Exercise material -

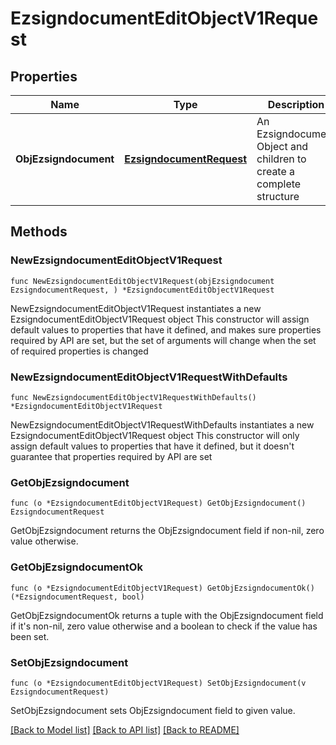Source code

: # EzsigndocumentEditObjectV1Request

## Properties

Name | Type | Description | Notes
------------ | ------------- | ------------- | -------------
**ObjEzsigndocument** | [**EzsigndocumentRequest**](EzsigndocumentRequest.md) | An Ezsigndocument Object and children to create a complete structure | 

## Methods

### NewEzsigndocumentEditObjectV1Request

`func NewEzsigndocumentEditObjectV1Request(objEzsigndocument EzsigndocumentRequest, ) *EzsigndocumentEditObjectV1Request`

NewEzsigndocumentEditObjectV1Request instantiates a new EzsigndocumentEditObjectV1Request object
This constructor will assign default values to properties that have it defined,
and makes sure properties required by API are set, but the set of arguments
will change when the set of required properties is changed

### NewEzsigndocumentEditObjectV1RequestWithDefaults

`func NewEzsigndocumentEditObjectV1RequestWithDefaults() *EzsigndocumentEditObjectV1Request`

NewEzsigndocumentEditObjectV1RequestWithDefaults instantiates a new EzsigndocumentEditObjectV1Request object
This constructor will only assign default values to properties that have it defined,
but it doesn't guarantee that properties required by API are set

### GetObjEzsigndocument

`func (o *EzsigndocumentEditObjectV1Request) GetObjEzsigndocument() EzsigndocumentRequest`

GetObjEzsigndocument returns the ObjEzsigndocument field if non-nil, zero value otherwise.

### GetObjEzsigndocumentOk

`func (o *EzsigndocumentEditObjectV1Request) GetObjEzsigndocumentOk() (*EzsigndocumentRequest, bool)`

GetObjEzsigndocumentOk returns a tuple with the ObjEzsigndocument field if it's non-nil, zero value otherwise
and a boolean to check if the value has been set.

### SetObjEzsigndocument

`func (o *EzsigndocumentEditObjectV1Request) SetObjEzsigndocument(v EzsigndocumentRequest)`

SetObjEzsigndocument sets ObjEzsigndocument field to given value.



[[Back to Model list]](../README.md#documentation-for-models) [[Back to API list]](../README.md#documentation-for-api-endpoints) [[Back to README]](../README.md)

Problem to solve - Figure out how many lines of the material include the string "otherwise", and reply with only that figure.

Answer for the task - 2